From dawn, people arrived from all corners of the city, turning thoroughfares typically clogged with traffic into rivers of humanity. The crowd, an organic mix of first-time demonstrators and seasoned protesters, swelled through Athens’ historic districts, converging on Syntagma Square in what is being called one of the largest demonstrations in modern Greek history.
A single phrase ignited the mobilization: “I have no oxygen.” The haunting words of a victim trapped in the wreckage, captured in an audio recording, resurfaced online weeks before the protest, turning quiet frustration into a mass movement.
“It felt like something we couldn’t ignore,” said Maria Theodorou, a 47-year-old mother who attended with her teenage daughter. “We’ve never been to a protest before, but this wasn’t about politics, it was about justice.”
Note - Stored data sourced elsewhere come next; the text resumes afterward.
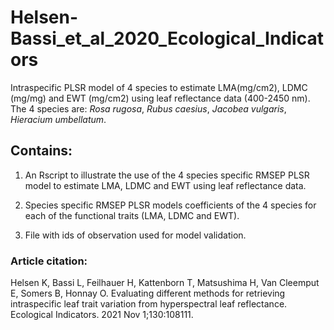 # Helsen-Bassi_et_al_2020_Ecological_Indicators
Intraspecific PLSR model of 4 species to estimate LMA(mg/cm2), LDMC (mg/mg) and EWT (mg/cm2) using leaf reflectance data (400-2450 nm). The 4 species are: *Rosa rugosa*, *Rubus caesius*, *Jacobea vulgaris*, *Hieracium umbellatum*.

## Contains:
1) An Rscript to illustrate the use of the 4 species specific RMSEP PLSR model to estimate LMA, LDMC and EWT using leaf reflectance data.

2) Species specific RMSEP PLSR models coefficients of the 4 species for each of the functional traits (LMA, LDMC and EWT).

3) File with ids of observation used for model validation.

### Article citation:
Helsen K, Bassi L, Feilhauer H, Kattenborn T, Matsushima H, Van Cleemput E, Somers B, Honnay O. Evaluating different methods for retrieving intraspecific leaf trait variation from hyperspectral leaf reflectance. Ecological Indicators. 2021 Nov 1;130:108111.
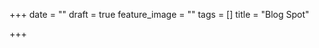 +++
date = ""
draft = true
feature_image = ""
tags = []
title = "Blog Spot"

+++
<script src="goldthorpescoutgroup.blogspot.com&showtitle=false&type=js"></script>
Unlike past protests, there were no organized groups steering the march. The atmosphere was reverent. A light drizzle in the morning added to the procession’s funereal tone. “It felt like a Good Friday litany,” observed one participant. Some marchers carried candles, others held signs with the words “Never again.”
Yet, just after midday, tensions flared outside Parliament, when small groups of masked individuals clashed with police, throwing Molotov cocktails and forcing the majority of protesters to retreat.
The government had set up a major security operation, anticipating chaos reminiscent of the 2011 anti-austerity protests, but this demonstration was different.
“What happened today wasn’t about political factions,” said Nikos Papadopoulos, a longtime observer of Greek protests. “It was an unfiltered expression of grief and a demand for accountability.”
The sheer size and tone of the demonstration stunned political analysts and sent ripples through the government and opposition alike. Many are now questioning whether this spontaneous protest signals a deeper shift – one that goes beyond Tempe and taps into growing disillusionment with the political system itself.